Monthly Archives: April 2015

Analysing The Rock ‘n’ Roll Madrid Marathon

Nobody’s going to win all the time. On the highway of life you can’t always be in the fast lane (Haruki Murakami, What I Talk About When I Talk About Running)

I started running two years ago and one if my dreams is to run a marathon someday. One month ago I run my first half marathon so this day is become closer but I am in no hurry to do it.

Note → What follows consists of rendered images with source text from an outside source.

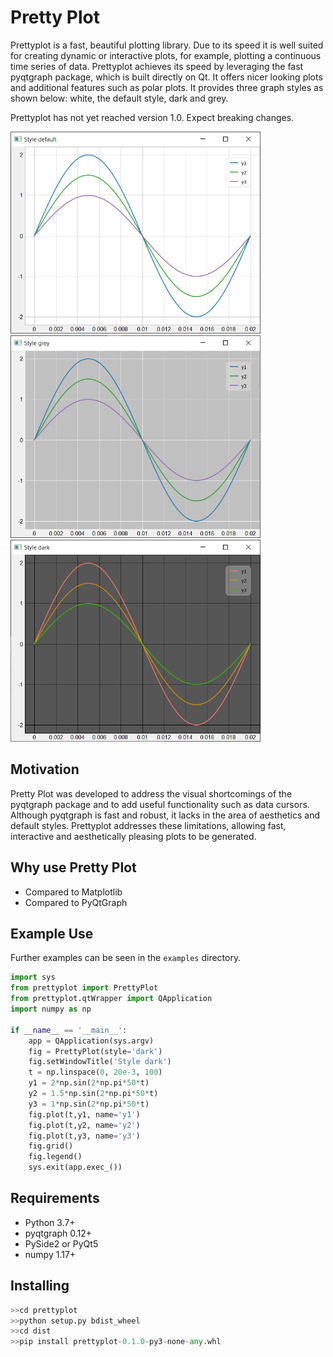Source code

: # Pretty Plot
Prettyplot is a fast, beautiful plotting library. Due to its speed it is well suited for creating dynamic or interactive plots, for example, plotting a continuous time series of data. Prettyplot achieves its speed by leveraging the fast pyqtgraph package, which is built directly on Qt. It offers nicer looking plots and additional features such as polar plots. It provides three graph styles as shown below: white, the default style, dark and grey.

Prettyplot has not yet reached version 1.0. Expect breaking changes.


<img src="documentation/style_default.png" width="400" >
<img src="documentation/style_grey.png" width="400" >
<img src="documentation/style_dark.png" width="400" >


## Motivation
Pretty Plot was developed to address the visual shortcomings of the pyqtgraph package and to add useful functionality such as data cursors. Although pyqtgraph is fast and robust, it lacks in the area of aesthetics and default styles. Prettyplot addresses these limitations, allowing fast, interactive and aesthetically pleasing plots to be generated. 

## Why use Pretty Plot
- Compared to Matplotlib
- Compared to PyQtGraph

## Example Use
Further examples can be seen in the `examples` directory.

```python
import sys
from prettyplot import PrettyPlot
from prettyplot.qtWrapper import QApplication
import numpy as np

if __name__ == '__main__':
    app = QApplication(sys.argv)
    fig = PrettyPlot(style='dark')
    fig.setWindowTitle('Style dark')
    t = np.linspace(0, 20e-3, 100)
    y1 = 2*np.sin(2*np.pi*50*t)
    y2 = 1.5*np.sin(2*np.pi*50*t)
    y3 = 1*np.sin(2*np.pi*50*t)
    fig.plot(t,y1, name='y1')
    fig.plot(t,y2, name='y2')
    fig.plot(t,y3, name='y3')
    fig.grid()
    fig.legend()
    sys.exit(app.exec_())
```

## Requirements
- Python 3.7+
- pyqtgraph 0.12+
- PySide2 or PyQt5
- numpy 1.17+


## Installing

```python
>>cd prettyplot
>>python setup.py bdist_wheel
>>cd dist
>>pip install prettyplot-0.1.0-py3-none-any.whl
```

Meanwhile, I prefer analysing the results of the last edition of the Rock ‘n’ Roll Madrid marathon which, by the way, will be hold again next weekend. This is the first time I do webscraping to download data from a website and it has been quite easy thanks to rvest package.

Once I go over this website form, I have timings of every runner (more than 11.000) at 5, 10, 15, 20, 21.097, 25, 30, 35, 40, and 42.195 kilometers. This, togheter with the category of each runner is the base for my analysis. I remove categories with a small number of runners.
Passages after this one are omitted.